The study confirms the importance of broad molecular profiling in NSCLC and highlights sex-specific and smoking-related biomarker patterns.

## Key findings

- KRAS mutations were most common (27%), with G12C being the largest subgroup.
- EGFR mutations occurred in 17% of cases, predominantly in never-smokers and women.
- TP53 mutations were frequent (~52%) and often acted as co-drivers without targeted therapy options.

## Abstract

Molecular diagnostics are central to NSCLC (Non-Small Cell Lung Cancer) management. Both the S3 guideline and the NCCN (National Comprehensive Cancer Network) recommend comprehensive NGS (Next-Generation Sequencing)-based profiling for all stage IV patients before therapy decisions. In addition to established biomarkers such as EGFR (epidermal growth factor receptor), ALK (anaplastic lymphoma kinase), KRAS (Kirsten rat sarcoma virus oncogene homologue), BRAF (B-Raf proto-oncogene serine/threonine kinase), MET (mesenchymal–epithelial transition factor), RET (rearranged during transfection), ROS1 (ROS proto-oncogene 1), NTRK (neurotrophic receptor tyrosine kinase), and HER2 (human epidermal growth factor receptor 2), emerging alterations such as FGFR (fibroblast growth factor receptor), NRG1 (neuregulin 1), and MET exon 14 skipping or amplification should be assessed. PD-L1 (programmed death-ligand 1) testing is mandatory to guide immunotherapy decisions.
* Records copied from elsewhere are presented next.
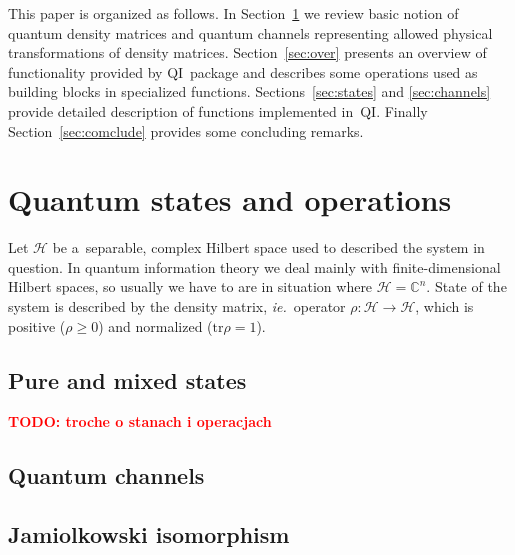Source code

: \documentclass[final,5p,times]{elsarticle}
\newcommand{\1}{{\rm 1\hspace{-0.9mm}l}}
\newcommand{\tr}{\mathrm{tr}}
\newcommand{\qi}{QI}
\newcommand{\HS}[1]{\ensuremath{\mathcal{#1}}} %
\newcommand{\Cplx}{\ensuremath{\mathbb{C}}}
\newcommand{\ie}{\emph{ie.}}
\newcommand{\todo}[1]{\textcolor{red}{\bf TODO: #1}}
\begin{document}
This paper is organized as follows. In Section~\ref{sec:qi-intro} we review
basic notion of quantum density matrices and quantum channels representing
allowed physical transformations of density matrices. Section~\ref{sec:over}
presents an overview of functionality provided by \qi\ package and describes
some operations used as building blocks in specialized functions.
Sections~\ref{sec:states} and \ref{sec:channels} provide detailed description of
functions implemented in~\qi. Finally Section~\ref{sec:comclude} provides some
concluding remarks.

\section{Quantum states and operations}\label{sec:qi-intro}
Let $\HS{H}$ be a~separable, complex Hilbert space used to described the system
in question. In quantum information theory we deal mainly with
finite-dimensional Hilbert spaces, so usually we have to are in situation where
$\HS{H}=\Cplx^n$. State of the system is described by the density matrix, \ie\
operator $\rho:\HS{H}\rightarrow\HS{H}$, which is positive ($\rho\geq0$) and
normalized ($\tr{\rho}=1$). 

\subsection{Pure and mixed states}
\todo{troche o stanach i operacjach}


\subsection{Quantum channels}



\subsection{Jamiolkowski isomorphism}
\end{document}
Our cohort of 48 samples confirms the relevance of these biomarkers: KRAS mutations were most common (27%, with G12C the largest subgroup), while EGFR mutations occurred in 17% of cases, predominantly in never-smokers and women. ALK and ROS1 fusions as well as NTRK alterations were not observed; rare occurrences included one BRAF V600E, one MET exon 14 mutation, and one RET mutation. TP53 (tumor protein p53) mutations were frequent (~52%), often as a co-driver without targeted therapy options. Patient-related factors such as smoking status, sex, and PD-L1 expression strongly influenced biomarker patterns and treatment considerations: never-smokers were enriched for EGFR and MET alterations, whereas smokers showed higher prevalence of KRAS; women exhibited higher rates of EGFR mutations and higher PD-L1 expression, which may contribute to sex-specific differences in immunotherapy response. STK11 [serine/threonine kinase 11] mutations clustered in PD-L1–negative tumors, supporting an immunosuppressive phenotype. Overall, the data align with guideline recommendations and underscore the importance of broad molecular profiling in NSCLC. Integrating genetic alterations with clinical features such as smoking history, sex, and PD-L1 status enables more precise patient stratification and personalized therapy.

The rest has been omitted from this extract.